Question 1) What’s the need for a Class in a dynamic language? Why the language is designed that way to use a class as some kind of “template” instead of do it the prototype-way and just use a object?
The very first OO language (even though it wasn't called "OO"), Simula, didn't have inheritance. Inheritance was added in Simula-67, and it was based on classes.
Around the same time, Alan Kay started working on his idea of a new programming paradigm, which he later named "Object-Orientation". He really liked inheritance and wanted to have it in his language, but he also really disliked classes. However, he couldn't come up with a way to have inheritance without classes, and so he decided that he disliked classes more than he liked inheritance and designed the first version of Smalltalk, Smalltalk-72 without classes and thus without inheritance.

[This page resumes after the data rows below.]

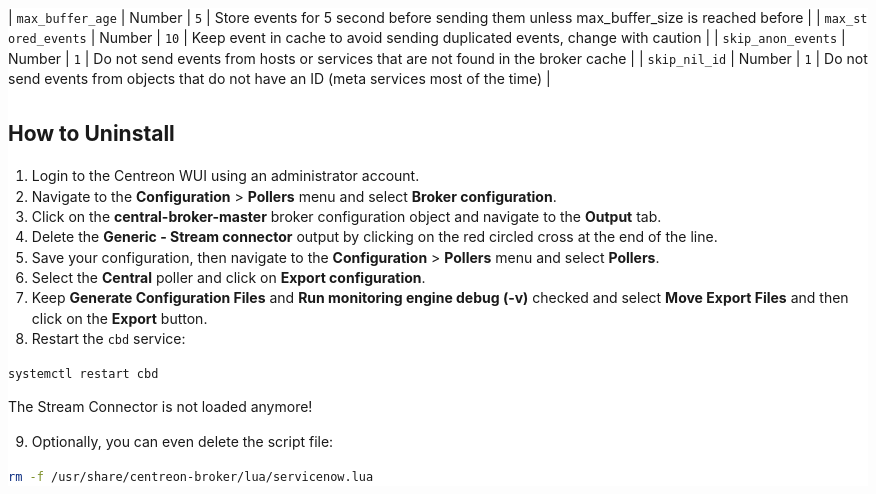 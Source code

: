 | `max_buffer_age`    | Number | `5`                                  | Store events for 5 second before sending them unless max_buffer_size is reached before  |
| `max_stored_events` | Number | `10`                                 | Keep event in cache to avoid sending duplicated events, change with caution             |
| `skip_anon_events`  | Number | `1`                                  | Do not send events from hosts or services that are not found in the broker cache        |
| `skip_nil_id`       | Number | `1`                                  | Do not send events from objects that do not have an ID (meta services most of the time) |

## How to Uninstall

1. Login to the Centreon WUI using an administrator account.
2. Navigate to the **Configuration** > **Pollers** menu and select **Broker configuration**.
3. Click on the **central-broker-master** broker configuration object and navigate to the **Output** tab.
4. Delete the **Generic - Stream connector** output by clicking on the red circled cross at the end of the line.
5. Save your configuration, then navigate to the **Configuration** > **Pollers** menu and select **Pollers**.
6. Select the **Central** poller and click on **Export configuration**.
7. Keep **Generate Configuration Files** and **Run monitoring engine debug (-v)** checked and select **Move Export Files** and then click on the **Export** button.
8. Restart the `cbd` service:

```bash
systemctl restart cbd
```

The Stream Connector is not loaded anymore!

9. Optionally, you can even delete the script file:

```bash
rm -f /usr/share/centreon-broker/lua/servicenow.lua
```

A couple of months later, Dan Ingalls came up with a design of classes, where the classes themselves were objects, namely instances of metaclasses. Alan Kay found this design slightly less appaling than the older ones, so Smalltalk-74 was designed with classes and with inheritance based on classes.

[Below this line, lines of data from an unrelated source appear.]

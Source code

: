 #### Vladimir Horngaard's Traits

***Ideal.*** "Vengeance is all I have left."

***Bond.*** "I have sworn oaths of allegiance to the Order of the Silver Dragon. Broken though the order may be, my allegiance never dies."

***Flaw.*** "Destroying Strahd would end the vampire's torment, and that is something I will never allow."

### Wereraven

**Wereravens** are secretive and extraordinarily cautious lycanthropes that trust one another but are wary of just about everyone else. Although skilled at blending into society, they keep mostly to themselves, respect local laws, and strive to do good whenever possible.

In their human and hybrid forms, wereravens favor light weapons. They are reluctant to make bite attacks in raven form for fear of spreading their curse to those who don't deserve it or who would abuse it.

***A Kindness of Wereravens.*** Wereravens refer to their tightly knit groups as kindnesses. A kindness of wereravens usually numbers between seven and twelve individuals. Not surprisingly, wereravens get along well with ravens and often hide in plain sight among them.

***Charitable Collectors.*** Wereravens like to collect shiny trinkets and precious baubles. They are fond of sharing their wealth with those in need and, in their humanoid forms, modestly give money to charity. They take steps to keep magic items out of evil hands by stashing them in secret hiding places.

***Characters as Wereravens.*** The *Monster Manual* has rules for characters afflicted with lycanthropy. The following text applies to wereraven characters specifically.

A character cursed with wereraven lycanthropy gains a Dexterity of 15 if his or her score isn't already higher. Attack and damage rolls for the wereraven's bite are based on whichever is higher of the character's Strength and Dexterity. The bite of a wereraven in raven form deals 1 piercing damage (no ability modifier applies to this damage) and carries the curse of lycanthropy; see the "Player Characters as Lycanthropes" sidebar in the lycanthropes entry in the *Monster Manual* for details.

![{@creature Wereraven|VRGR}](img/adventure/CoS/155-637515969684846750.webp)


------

After Smalltalk-74, Alan Kay felt that Smalltalk was moving in the wrong direction and didn't actually represent what OO was all about, and he proposed that the team abandon Smalltalk and started fresh, but he was outvoted. Thus followed Smalltalk-76, Smalltalk-80 (the first version of Smalltalk to be released to researchers), and finally Smalltalk-80 V2.0 (the first version to be released commercially, and the version which became the basis for ANSI Smalltalk).
Since Simula-67 and Smalltalk-80 are considered the grandparents of all OO languages, almost all languages that followed, blindly copied the design of classes and inheritance based on classes. A couple of years later, when other ideas like inheritance based on mixins instead of classes, and delegation based on objects instead of inheritance based on classes surfaced, class-based inheritance had already become too entrenched.
Interestingly enough, Alan Kay's current language is based on prototype delegation.